Every line below between the one holding "January 17, 2022" and the one holding "Usage and roadmap**", inclusive, should be copied exactly, and no other line.

Dataset excerpts:
============

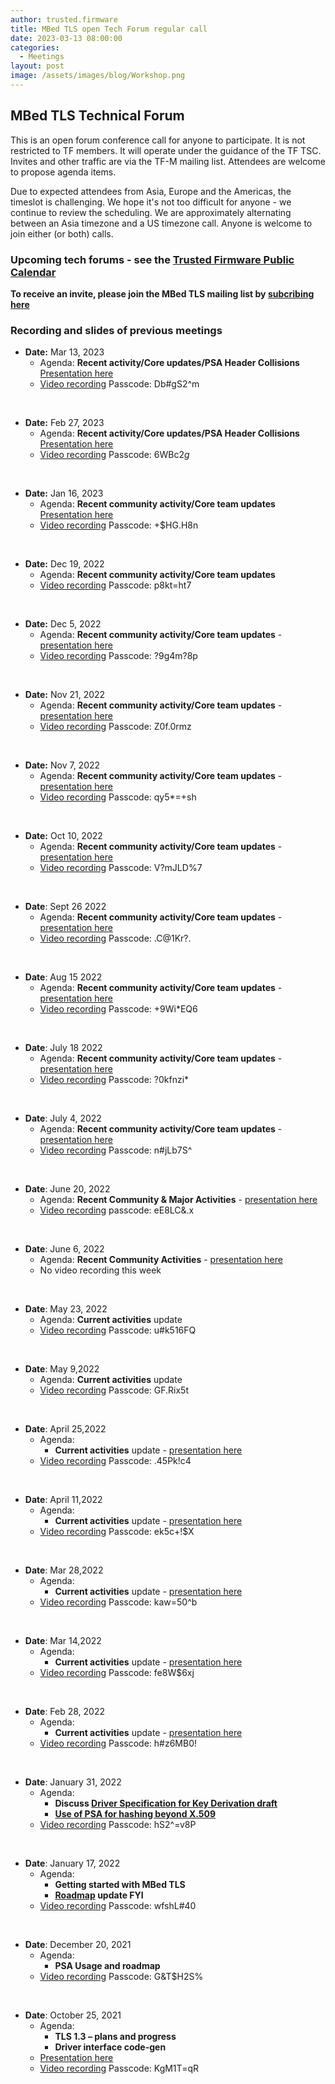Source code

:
 ```yaml
---
author: trusted.firmware
title: MBed TLS open Tech Forum regular call
date: 2023-03-13 08:00:00
categories:
  - Meetings
layout: post
image: /assets/images/blog/Workshop.png
---
```

## MBed TLS Technical Forum

This is an open forum conference call for anyone to participate. It is not restricted to TF members. It will operate under the guidance of the TF TSC. Invites and other traffic are via the TF-M mailing list. Attendees are welcome to propose agenda items.

Due to expected attendees from Asia, Europe and the Americas, the timeslot is challenging. We hope it's not too difficult for anyone - we continue to review the scheduling. We are approximately alternating between an Asia timezone and a US timezone call. Anyone is welcome to join either (or both) calls.

### Upcoming tech forums - see the [Trusted Firmware Public Calendar](https://www.trustedfirmware.org/meetings/)
  **To receive an invite, please join the MBed TLS mailing list by [subcribing here](https://lists.trustedfirmware.org/mailman3/lists/mbed-tls.lists.trustedfirmware.org/)**

### Recording and slides of previous meetings
* **Date:** Mar 13, 2023
  * Agenda:  **Recent activity/Core updates/PSA Header Collisions** [Presentation here](/docs/MbedTLS-TechForum2023-03-13.pdf)
  * [Video recording](https://linaro-org.zoom.us/rec/share/zZ6XC2bvw7jEwsj4fMMI7BoEgcMhlpnllyes5tRBDZfj0Vsc2L8zlYEwpp3HQJp3.SCGPs8daz8ekr3Tt) Passcode: Db#gS2^m
<br/>

* **Date:** Feb 27, 2023
  * Agenda:  **Recent activity/Core updates/PSA Header Collisions** [Presentation here](/docs/Mbed-TLS-TechForum2023-02-27.pdf)
  * [Video recording](https://linaro-org.zoom.us/rec/share/TLgitBdUfiF8w3DOzBqfnqndMqY8IhaDxQ3aKgsymIBhp2ujPb-tlkShvwMEkl0P.0GRGIiKmirtScPYj) Passcode: 6WBc2$g$
<br/>

* **Date:** Jan 16, 2023
  * Agenda:  **Recent community activity/Core team updates** [Presentation here](/docs/Mbed-TLS-TechForum2023-01-16.pdf)
  * [Video recording](https://linaro-org.zoom.us/rec/share/G7qv8ucWT3sIvEzh6v1ApvmchwR0-ECYSumLiqRXCjD2Q_Nft-VW7yALAQEiqvdd.H5FGSq2XUfQKPAVR) Passcode: +$HG.H8n
<br/>

* **Date:** Dec 19, 2022
  * Agenda:  **Recent community activity/Core team updates**
  * [Video recording](https://linaro-org.zoom.us/rec/share/0akK2hrVyRKqqQgXN1kZ8TeaHqJTttOa3ubps-PO71d8gzN1pS6rAnrE4DMDTe_c.V6nER-_0EQVCghp2) Passcode: p8kt=ht7
<br/>

* **Date:** Dec 5, 2022
  * Agenda: **Recent community activity/Core team updates** - [presentation here](/docs/MbedTLSTechForum2022-12-05.pdf)
  * [Video recording](https://linaro-org.zoom.us/rec/share/o00fXNbXkO9rRsQNeedy2e1sgg_KQW0Ff__gBxtt_1g2TqkoZaqWnxAY1Inf3jNu.CPAHT5eww2E2VAcw) Passcode: ?9g4m?8p
<br/>

* **Date:** Nov 21, 2022
  * Agenda: **Recent community activity/Core team updates** - [presentation here](/docs/MbedTLSTechForum2022-11-21.pdf)
  * [Video recording](https://linaro-org.zoom.us/rec/share/tMeRu43bV9anLjVNPP-05rL_WeqK-4fTp3zV4bQe99a0L0EDLOkpnt4_DetUVXNh.U3ZujwG8ZictFf9_) Passcode: Z0f.0rmz
<br/>

* **Date:** Nov 7, 2022
  * Agenda: **Recent community activity/Core team updates** - [presentation here](/docs/Mbed_TLS_TechForum2022-11-07.pdf)
  * [Video recording](https://linaro-org.zoom.us/rec/share/LWagvFeXVsj3crdvGQQFRn_EFWFqoc2B17tqy-v1eaVpJLtLWiH7-N5aM9sWEVoR.6wx1t4sSI-N3e5hf) Passcode: qy5*=+sh
<br/>

* **Date:** Oct 10, 2022
  * Agenda: **Recent community activity/Core team updates** - [presentation here](/docs/Mbed-TLS-TechForum2022-09-26.pdf)
  * [Video recording](https://linaro-org.zoom.us/rec/share/VBIqQAHXjVJ_X0f3UapoNS8CjhapOV9pNkK-Y7qDEuQTS9-RMufKzSIVGvxo2Sk.65OFeT8Uwn7I4JAH) Passcode: V?mJLD%7
<br/>

* **Date**: Sept 26 2022
  * Agenda: **Recent community activity/Core team updates** - [presentation here](/docs/MbedTLS-TechForum_2022-09-26.pdf)
  * [Video recording](https://linaro-org.zoom.us/rec/share/Qx_htXQaEbOVcMubJPoCSTk4UxXYgetu6Vr3YnNs7hUqR8-C_oCinhTYsDX8bFqU.OTu-UlRkpP5rbgrQ) Passcode: .C@1Kr?.
<br/>

* **Date**: Aug 15 2022
  * Agenda: **Recent community activity/Core team updates** - [presentation here](/docs/MbedTLS-TechForum2022-08-15.pdf)
  * [Video recording](https://linaro-org.zoom.us/rec/share/pYxFZj3xxWi8OkmCezf3aKzYsM4sXP9gZr3ATcJRgI4oOLpqEZ-O_T1c9MYMvewn.aQnFuXqwJG7gPCz5) Passcode: +9Wi*EQ6
<br/>

* **Date**: July 18 2022
  * Agenda: **Recent community activity/Core team updates** - [presentation here](/docs/MbedTLS_TechForum2022-07-18.pdf)
  * [Video recording](https://linaro-org.zoom.us/rec/share/S3tAnX72gztBcbG5UB6Jw0GF1kVELRZw96ZsKIEJ1067V2Ie3SwBfdyN5UWH-1xb.VYE_S1XPjleUjrUa) Passcode: ?0kfnzi*
<br/>

* **Date**: July 4, 2022
  * Agenda: **Recent community activity/Core team updates** - [presentation here](/docs/Mbed-TLS-TechForum2022-07-04.pdf)
  * [Video recording](https://linaro-org.zoom.us/rec/share/vR288QH_PXeYd8BIAc3cRsncUdAS9vyrmPVnyjik4w2UwZxnmymt7Ns5zJvmwhSV.zdgoIc73ByMGlVkN) Passcode: n#jLb7S^
<br/>

* **Date**: June 20, 2022
  * Agenda: **Recent Community & Major Activities** - [presentation here](/docs/Mbed_TLS_TechForum_2022-06-20.pdf)
  * [Video recording](https://linaro-org.zoom.us/rec/share/nKNRD72GV87r8COmlscs70sr6WVswUnWuLWmBqvIVQsrVHoMNwx9xEbBXJbGYTj6.QU2lyKJ_yLN34j_0) passcode: eE8LC&.x
<br/>

* **Date**: June 6, 2022
  * Agenda: **Recent Community Activities** - [presentation here](/docs/Mbed_TLS_TechForum_2022-06-06.pdf)
  * No video recording this week
<br/>

* **Date**: May 23, 2022
  * Agenda: **Current activities** update
  * [Video recording](https://linaro-org.zoom.us/rec/share/jZEvMUk2lFMaWFuipw14E7F0bDiPqm3cc4J7t8EMTIY93dFH0VTYcjsz1FZvWno5.xtIH3plWKyuNCkeq) Passcode: u#k516FQ
<br/>

* **Date**: May 9,2022
  * Agenda: **Current activities** update
  * [Video recording](https://linaro-org.zoom.us/rec/share/hAOm2SBTM-PJSdCaR4iFfW9me1oG-Nv-mJN9CcmH5LB0_Vl6-hHB0TyHpXJVZnUP.5Uzks0vacf1Co_Ok) Passcode: GF.Rix5t
<br/>

* **Date**: April 25,2022
  * Agenda:
    * **Current activities** update - [presentation here](/docs/Mbed_TLS_TechForum2022-04-25.pdf)
  * [Video recording](https://linaro-org.zoom.us/rec/share/oQY2Wmg39XG-vIRi1tLH3rTqT6OQNGpxFJ6Y5sPHOpYtXl6ww6pzNWAMYB5JNdaz.McdCZkSJkRIRMB0f) Passcode: .45Pk!c4
<br/>

* **Date**: April 11,2022
  * Agenda:
    * **Current activities** update - [presentation here](/docs/Mbed_TLS_TechForum2022-04-11.pdf)
  * [Video recording](https://linaro-org.zoom.us/rec/share/-1wCy_p85oKBYL1ByLHsw0KizYPEOhewjqTmZFc9rhYnxPb4idtpYebrzNTQCEqj.x9MsbVfMyWUO8x33) Passcode: ek5c+!$X
<br/>

* **Date**: Mar 28,2022
  * Agenda:
    * **Current activities** update - [presentation here](/docs/Mbed-TLS-TechForum_2022-03-28.pdf)
  * [Video recording](https://linaro-org.zoom.us/rec/share/ya94QIxFEKOcGvx0QS-B0rp4wpFCnj9RwDs9_A0DGUWKHRhVyrVg9f0qsqXZWFDn.GRjE2IRBQYDY4HKn) Passcode: kaw=50^b
<br/>

* **Date**: Mar 14,2022
  * Agenda:
    * **Current activities** update - [presentation here](/docs/Mbed-TLS-TechForum2022-03-14.pdf)
  * [Video recording](https://linaro-org.zoom.us/rec/share/gplpclIn99VtWMBLb5o7l9ChPgs80Ov4UF3QILX0SPTc_ckFGALr6D4NZFoHPgX2.c96A7LwH9bIjVVvq) Passcode: fe8W$6xj  
<br/>

* **Date**: Feb 28, 2022
  * Agenda: 
    * **Current activities** update - [presentation here](/docs/Mbed-TLS-TechForum-2022-02-28.pdf)  
  * [Video recording](https://linaro-org.zoom.us/rec/share/IGGHiWgBMrMZM2HX8gYgI53BrcPde7pUX1nS6grOXH2u7fCuTZ4kgT2td3r1Q8qM.7FpyjUY5J8fydaht) Passcode: h#z6MB0!
<br/>

* **Date**: January 31, 2022
  * Agenda:
     * **Discuss [Driver Specification for Key Derivation draft](https://github.com/ARMmbed/mbedtls/pull/5451)**
     * **[Use of PSA for hashing beyond X.509](https://github.com/ARMmbed/mbedtls/issues/5157)**
  * [Video recording](https://linaro-org.zoom.us/rec/share/AOGtj4qe-lA7i8BOfC71XEPLhHh7lNBgmQoD5HhfSrrccApYN-ZSajy2ULusMzfG.YmhGOvIqGdkw3vik) Passcode: hS2^=v8P
<br/>

* **Date**: January 17, 2022
   * Agenda:
      * **Getting started with MBed TLS**
      * **[Roadmap](https://developer.trustedfirmware.org/w/mbed-tls/roadmap/) update FYI**
   * [Video recording](https://linaro-org.zoom.us/rec/share/KG4Ij1mxPWsTeUPvuRVM45vRNlslxn_qCvSE8A-kkrHXZl4eHecqj3sAPy4ACkGu.982B8s2NLnNrY8H0) Passcode: wfshL#40
<br/>

* **Date**: December 20, 2021
   * Agenda:
      * **PSA Usage and roadmap**
   * [Video recording](https://linaro-org.zoom.us/rec/share/c4I4aBmN1Eth-YAq-csnt-OSWBcsGgunP-_AEKT2W8y7WbnBNrzRs6rsAPNaCy-F.mHjLEKS6ejG2PFcJ) Passcode: G&T$H2S%
<br/>

* **Date**: October 25, 2021
   * Agenda:
      * **TLS 1.3 – plans and progress**
      * **Driver interface code-gen** 
   * [Presentation here](/docs/MbedTLS_Tech_Forum_2021-10-25.pdf)
   * [Video recording](https://armltd.zoom.us/rec/share/yRBD0sDAl-XRqikyiwFrMg0jQc6JNscdC8xT2CTYvLliEk4AI7ll2wtcejl7aCyX.ZN5lOUJtT3-FtlF3) Passcode: KgM1T=qR
<br/>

============

ANSWER TO THE PROBLEM:
* **Date**: January 17, 2022
   * Agenda:
      * **Getting started with MBed TLS**
      * **[Roadmap](https://developer.trustedfirmware.org/w/mbed-tls/roadmap/) update FYI**
   * [Video recording](https://linaro-org.zoom.us/rec/share/KG4Ij1mxPWsTeUPvuRVM45vRNlslxn_qCvSE8A-kkrHXZl4eHecqj3sAPy4ACkGu.982B8s2NLnNrY8H0) Passcode: wfshL#40
<br/>

* **Date**: December 20, 2021
   * Agenda:
      * **PSA Usage and roadmap**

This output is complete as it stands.